Police officer arresting dangerous criminal on street
An article based on the “Safety Member Certification” module, “Basic Use of Force Laws.”[1]

From the Bible

  • The king was to know and keep the Law:

    And it shall be, when [the king] sitteth upon the throne of his kingdom [when he becomes king], that he shall write him a copy of this law in a book out of that which is before the priests the Levites: And it shall be with him, and he shall read therein all the days of his life: that he may learn to fear the Lord his God, to keep all the words of this law and these statutes, to do them (Deuteronomy 17:18-19).
  • Lethal force was justified when defending self and family:

    If a thief be found breaking up, and be smitten that he die, there shall no blood be shed for him (Exodus 2:2).
  • Due process distinguished between intentional and unintentional deadly force:

    And if the avenger of blood pursue after him, then they shall not deliver the slayer up into his hand; because he smote his neighbour unwittingly, and hated him not beforetime (Joshua 20:5).
  • Paul and Silas were unlawfully beaten – they were Roman citizens:

    And the multitude rose up together against them: and the magistrates rent off their clothes, and commanded to beat them (Acts 16:22).
  • Excessive force against a slave was unlawful and subject to penalties:

    And if a man smite his servant, or his maid, with a rod, and he die under his hand; he shall be surely punished (Exodus 21:20).
  • Arrests and lynchings by a mob are unlawful uses of force. When a mob seized Jeremiah and threatened to kill him, the authorities came to his defense:

    Now it came to pass, when Jeremiah had made an end of speaking … that the priests and the prophets and all the people took him, saying, “Thou shalt surely die.” … Then said the princes and all the people unto the priests and to the prophets; “This man is not worthy to die: for he hath spoken to us in the name of the Lord our God.” Then rose up certain of the elders … saying, “Micah … prophesied in the days of Hezekiah king of Judah … saying, ‘Thus saith the Lord of hosts; Zion shall be plowed like a field…’” (Jeremiah 26:8, 17-18).
  • Excessive force, even by governments, was condemned:

    Thus saith the Lord; “For three transgressions of Moab, and for four, I will not turn away the punishment thereof; because he burned the bones of the king of Edom into lime” (Amos 2:1).
  • Introduction

    For thousands of years, there have been laws against murder and injurious assault. Now we have laws that specifically address the issue of what force is acceptable in various situations. It is up to us to know what the use-of-force laws are in our state and local jurisdiction and to know when they are changed.

    In the News

    Orient, Ohio, February 6, 2021 - A report released by the Ohio Department of Rehabilitation and Correction concluded that guards at the Correctional Reception Center in Orient, Ohio, used excessive force in handling an inmate while taking him to medical treatment. The inmate died as a result of his injuries.[2]

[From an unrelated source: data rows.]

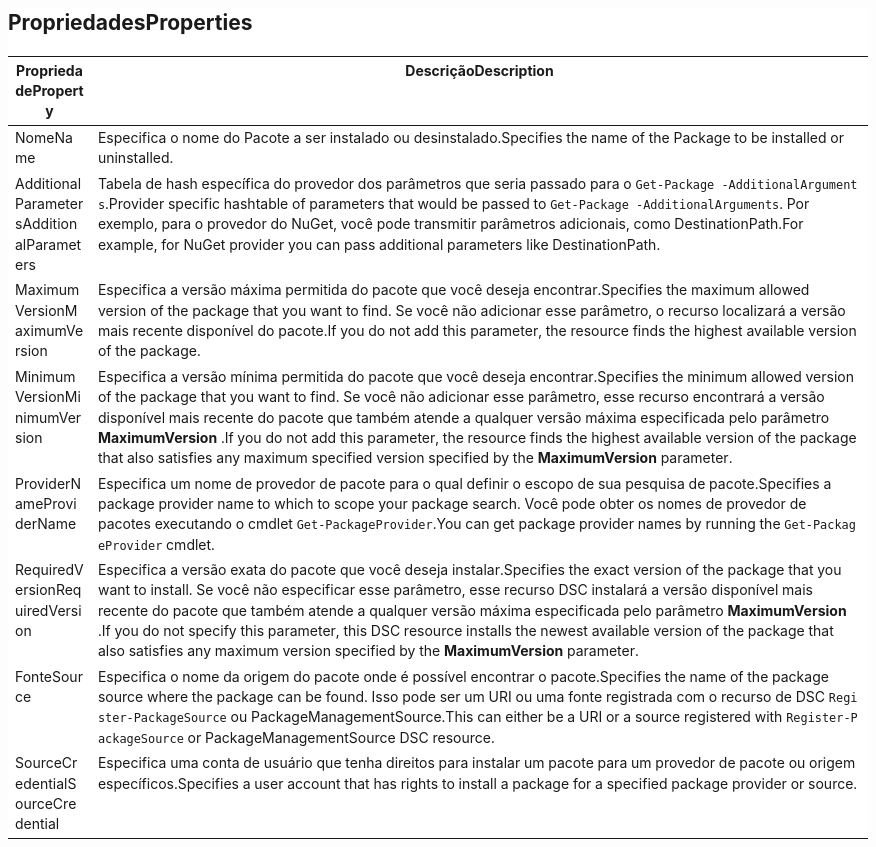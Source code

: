## <a name="properties"></a><span data-ttu-id="2f5a4-109">Propriedades</span><span class="sxs-lookup"><span data-stu-id="2f5a4-109">Properties</span></span>

|<span data-ttu-id="2f5a4-110">Propriedade</span><span class="sxs-lookup"><span data-stu-id="2f5a4-110">Property</span></span> |<span data-ttu-id="2f5a4-111">Descrição</span><span class="sxs-lookup"><span data-stu-id="2f5a4-111">Description</span></span> |
|---|---|
|<span data-ttu-id="2f5a4-112">Nome</span><span class="sxs-lookup"><span data-stu-id="2f5a4-112">Name</span></span> |<span data-ttu-id="2f5a4-113">Especifica o nome do Pacote a ser instalado ou desinstalado.</span><span class="sxs-lookup"><span data-stu-id="2f5a4-113">Specifies the name of the Package to be installed or uninstalled.</span></span> |
|<span data-ttu-id="2f5a4-114">AdditionalParameters</span><span class="sxs-lookup"><span data-stu-id="2f5a4-114">AdditionalParameters</span></span> |<span data-ttu-id="2f5a4-115">Tabela de hash específica do provedor dos parâmetros que seria passado para o `Get-Package -AdditionalArguments`.</span><span class="sxs-lookup"><span data-stu-id="2f5a4-115">Provider specific hashtable of parameters that would be passed to `Get-Package -AdditionalArguments`.</span></span> <span data-ttu-id="2f5a4-116">Por exemplo, para o provedor do NuGet, você pode transmitir parâmetros adicionais, como DestinationPath.</span><span class="sxs-lookup"><span data-stu-id="2f5a4-116">For example, for NuGet provider you can pass additional parameters like DestinationPath.</span></span> |
|<span data-ttu-id="2f5a4-117">MaximumVersion</span><span class="sxs-lookup"><span data-stu-id="2f5a4-117">MaximumVersion</span></span> |<span data-ttu-id="2f5a4-118">Especifica a versão máxima permitida do pacote que você deseja encontrar.</span><span class="sxs-lookup"><span data-stu-id="2f5a4-118">Specifies the maximum allowed version of the package that you want to find.</span></span> <span data-ttu-id="2f5a4-119">Se você não adicionar esse parâmetro, o recurso localizará a versão mais recente disponível do pacote.</span><span class="sxs-lookup"><span data-stu-id="2f5a4-119">If you do not add this parameter, the resource finds the highest available version of the package.</span></span> |
|<span data-ttu-id="2f5a4-120">MinimumVersion</span><span class="sxs-lookup"><span data-stu-id="2f5a4-120">MinimumVersion</span></span> |<span data-ttu-id="2f5a4-121">Especifica a versão mínima permitida do pacote que você deseja encontrar.</span><span class="sxs-lookup"><span data-stu-id="2f5a4-121">Specifies the minimum allowed version of the package that you want to find.</span></span> <span data-ttu-id="2f5a4-122">Se você não adicionar esse parâmetro, esse recurso encontrará a versão disponível mais recente do pacote que também atende a qualquer versão máxima especificada pelo parâmetro **MaximumVersion** .</span><span class="sxs-lookup"><span data-stu-id="2f5a4-122">If you do not add this parameter, the resource finds the highest available version of the package that also satisfies any maximum specified version specified by the **MaximumVersion** parameter.</span></span> |
|<span data-ttu-id="2f5a4-123">ProviderName</span><span class="sxs-lookup"><span data-stu-id="2f5a4-123">ProviderName</span></span> |<span data-ttu-id="2f5a4-124">Especifica um nome de provedor de pacote para o qual definir o escopo de sua pesquisa de pacote.</span><span class="sxs-lookup"><span data-stu-id="2f5a4-124">Specifies a package provider name to which to scope your package search.</span></span> <span data-ttu-id="2f5a4-125">Você pode obter os nomes de provedor de pacotes executando o cmdlet `Get-PackageProvider`.</span><span class="sxs-lookup"><span data-stu-id="2f5a4-125">You can get package provider names by running the `Get-PackageProvider` cmdlet.</span></span> |
|<span data-ttu-id="2f5a4-126">RequiredVersion</span><span class="sxs-lookup"><span data-stu-id="2f5a4-126">RequiredVersion</span></span> |<span data-ttu-id="2f5a4-127">Especifica a versão exata do pacote que você deseja instalar.</span><span class="sxs-lookup"><span data-stu-id="2f5a4-127">Specifies the exact version of the package that you want to install.</span></span> <span data-ttu-id="2f5a4-128">Se você não especificar esse parâmetro, esse recurso DSC instalará a versão disponível mais recente do pacote que também atende a qualquer versão máxima especificada pelo parâmetro **MaximumVersion** .</span><span class="sxs-lookup"><span data-stu-id="2f5a4-128">If you do not specify this parameter, this DSC resource installs the newest available version of the package that also satisfies any maximum version specified by the **MaximumVersion** parameter.</span></span> |
|<span data-ttu-id="2f5a4-129">Fonte</span><span class="sxs-lookup"><span data-stu-id="2f5a4-129">Source</span></span> |<span data-ttu-id="2f5a4-130">Especifica o nome da origem do pacote onde é possível encontrar o pacote.</span><span class="sxs-lookup"><span data-stu-id="2f5a4-130">Specifies the name of the package source where the package can be found.</span></span> <span data-ttu-id="2f5a4-131">Isso pode ser um URI ou uma fonte registrada com o recurso de DSC `Register-PackageSource` ou PackageManagementSource.</span><span class="sxs-lookup"><span data-stu-id="2f5a4-131">This can either be a URI or a source registered with `Register-PackageSource` or PackageManagementSource DSC resource.</span></span> |
|<span data-ttu-id="2f5a4-132">SourceCredential</span><span class="sxs-lookup"><span data-stu-id="2f5a4-132">SourceCredential</span></span> |<span data-ttu-id="2f5a4-133">Especifica uma conta de usuário que tenha direitos para instalar um pacote para um provedor de pacote ou origem específicos.</span><span class="sxs-lookup"><span data-stu-id="2f5a4-133">Specifies a user account that has rights to install a package for a specified package provider or source.</span></span> |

    Harvey, Illinois, December 19, 2021 - A young adult hit a transit authority security guard in the face then ran with the guard in pursuit. A police officer caught and arrested the offender, handcuffing him on the ground then helping him to stand up. Just then, the guard (who'd already caught up) punched the handcuffed offender in the face. The police officer ordered the arrest of the guard for battery. He was also charged with unlawful possession for a firearm he was not licensed to carry while on patrol (he was licensed as an unarmed security guard).[3]

    Kansas City, Missouri, June 29, 2018 - Two guards working for a private security firm responded to an auto accident across the street from the bar & grill where they were assigned. They approached a stopped vehicle with guns drawn. One of the guards fired shots at the car, fatally wounding the driver. He was convicted of second degree murder.[4][5]

    Visalia, California, October 29, 2019 - A security guard was arrested for allegedly using excessive force while making a citizen's arrest for trespassing. Police were alerted about the guard's reputation of being "too physical." Surveillance videos showed the guard rushing at the suspect, grabbing his throat, and throwing him down. Neither the videos nor body cam footage showed violence by the trespassing suspect.[6]

    Special Offers

    Our special offers are both about training: the Safety Member Training Record and the Safety Member Certification program. Additionally, there is a special product, SABRE Advanced Compact Pepper Spray, and an affiliate membership in U.S. LawShield.

    Safety Member Training Record

    This is our free download. Click *HERE* to get it. It is an Excel spreadsheet with three pages (sheets). The first is instructions for duplicating the Safety Member Training Record template. The second is information on the types of training. The third sheet is the training record template. Duplicate it enough times to have an individual training record for each Safety Team member besides the template. Since the records will all be in one file, you'll know where to get one to update or review.[7]

    The training record has places to note the dates and the instructors for:

    Safety Member Certification

    Our current training feature is Safety Member Certification. This is the Sheepdog Church Security Academy plus Certification Tests. It has both group and individual training. A student passing the Certification Test for each module (Basic Use of Force Laws is one of the modules) qualifies for two-year certification as a Sheepdog Safety Member.[8] For more information, watch this video.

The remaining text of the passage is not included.